EXERCISE:
Search the records for "begin" and copy each line that holds it.

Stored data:
--- START ---
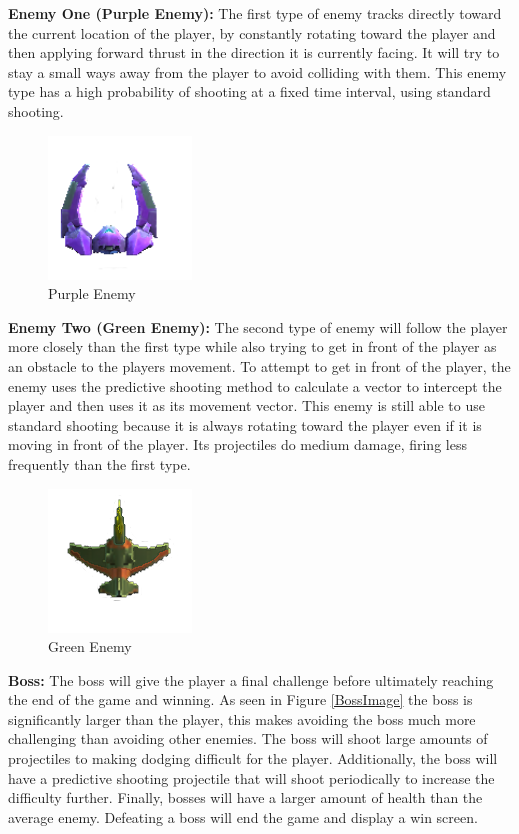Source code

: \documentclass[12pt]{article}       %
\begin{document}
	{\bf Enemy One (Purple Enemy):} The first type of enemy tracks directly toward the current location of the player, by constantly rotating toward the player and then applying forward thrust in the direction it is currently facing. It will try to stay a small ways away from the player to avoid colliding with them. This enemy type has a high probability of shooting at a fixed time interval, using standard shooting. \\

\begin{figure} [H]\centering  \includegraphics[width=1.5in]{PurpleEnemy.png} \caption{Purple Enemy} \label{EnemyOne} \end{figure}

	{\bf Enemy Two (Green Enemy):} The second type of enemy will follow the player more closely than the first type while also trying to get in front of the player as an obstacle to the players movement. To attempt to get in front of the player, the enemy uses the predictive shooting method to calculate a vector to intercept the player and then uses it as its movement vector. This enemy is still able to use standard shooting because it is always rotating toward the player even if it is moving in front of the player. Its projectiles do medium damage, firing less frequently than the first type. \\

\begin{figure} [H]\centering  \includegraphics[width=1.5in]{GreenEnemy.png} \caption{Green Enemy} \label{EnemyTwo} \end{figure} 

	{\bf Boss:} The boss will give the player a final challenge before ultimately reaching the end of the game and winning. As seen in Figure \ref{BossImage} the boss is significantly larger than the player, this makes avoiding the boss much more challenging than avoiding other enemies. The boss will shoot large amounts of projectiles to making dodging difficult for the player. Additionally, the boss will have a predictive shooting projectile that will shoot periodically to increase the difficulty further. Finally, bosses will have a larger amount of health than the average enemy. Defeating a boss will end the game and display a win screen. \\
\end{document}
--- END ---
--- START ---
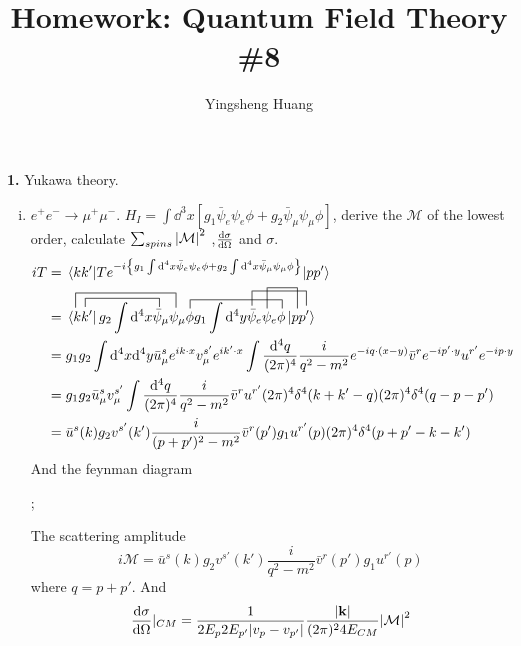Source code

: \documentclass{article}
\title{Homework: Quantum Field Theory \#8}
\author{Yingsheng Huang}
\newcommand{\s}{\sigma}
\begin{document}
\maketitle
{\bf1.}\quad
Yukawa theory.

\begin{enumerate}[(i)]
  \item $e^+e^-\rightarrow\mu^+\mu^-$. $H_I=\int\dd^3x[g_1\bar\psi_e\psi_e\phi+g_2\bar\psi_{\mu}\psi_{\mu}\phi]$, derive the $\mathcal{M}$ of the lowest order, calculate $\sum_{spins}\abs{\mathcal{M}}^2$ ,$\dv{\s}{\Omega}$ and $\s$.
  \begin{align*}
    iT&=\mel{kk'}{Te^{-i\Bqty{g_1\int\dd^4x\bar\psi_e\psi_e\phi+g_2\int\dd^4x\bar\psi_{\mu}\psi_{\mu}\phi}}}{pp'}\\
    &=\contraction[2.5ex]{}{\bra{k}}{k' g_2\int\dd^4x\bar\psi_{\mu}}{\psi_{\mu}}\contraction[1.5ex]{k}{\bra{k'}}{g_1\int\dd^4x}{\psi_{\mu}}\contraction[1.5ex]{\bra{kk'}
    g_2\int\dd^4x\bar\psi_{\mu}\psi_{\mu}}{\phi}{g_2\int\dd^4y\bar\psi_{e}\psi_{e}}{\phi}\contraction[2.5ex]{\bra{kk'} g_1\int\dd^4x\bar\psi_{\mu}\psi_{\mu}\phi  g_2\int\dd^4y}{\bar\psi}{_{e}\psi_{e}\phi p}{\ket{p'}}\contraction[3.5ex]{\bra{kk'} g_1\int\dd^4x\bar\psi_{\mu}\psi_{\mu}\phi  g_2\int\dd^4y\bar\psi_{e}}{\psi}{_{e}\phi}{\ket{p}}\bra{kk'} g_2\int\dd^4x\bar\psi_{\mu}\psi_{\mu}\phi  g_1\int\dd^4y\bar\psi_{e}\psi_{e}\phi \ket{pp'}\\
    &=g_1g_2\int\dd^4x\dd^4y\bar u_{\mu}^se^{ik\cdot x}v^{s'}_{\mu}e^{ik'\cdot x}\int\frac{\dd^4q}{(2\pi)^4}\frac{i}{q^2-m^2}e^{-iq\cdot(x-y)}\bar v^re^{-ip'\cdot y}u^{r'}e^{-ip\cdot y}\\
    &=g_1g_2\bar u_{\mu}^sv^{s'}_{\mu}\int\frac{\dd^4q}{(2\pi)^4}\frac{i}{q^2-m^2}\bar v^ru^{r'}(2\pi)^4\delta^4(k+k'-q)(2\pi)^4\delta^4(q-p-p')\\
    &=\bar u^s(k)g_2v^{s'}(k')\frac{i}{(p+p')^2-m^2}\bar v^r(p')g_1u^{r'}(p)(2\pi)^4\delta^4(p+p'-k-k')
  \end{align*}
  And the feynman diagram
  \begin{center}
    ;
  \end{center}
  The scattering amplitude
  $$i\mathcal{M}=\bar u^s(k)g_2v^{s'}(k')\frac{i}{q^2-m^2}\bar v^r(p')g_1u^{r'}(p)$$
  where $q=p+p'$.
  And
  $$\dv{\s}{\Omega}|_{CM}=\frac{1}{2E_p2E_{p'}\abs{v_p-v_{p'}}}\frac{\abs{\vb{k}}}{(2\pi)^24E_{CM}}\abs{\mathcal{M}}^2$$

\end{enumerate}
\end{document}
--- END ---
ANSWER FOR THIS EXERCISE:
\begin{document}
\begin{figure} [H]\centering  \includegraphics[width=1.5in]{PurpleEnemy.png} \caption{Purple Enemy} \label{EnemyOne} \end{figure}
\begin{figure} [H]\centering  \includegraphics[width=1.5in]{GreenEnemy.png} \caption{Green Enemy} \label{EnemyTwo} \end{figure} 
\begin{document}
\begin{enumerate}[(i)]
  \begin{align*}
  \begin{center}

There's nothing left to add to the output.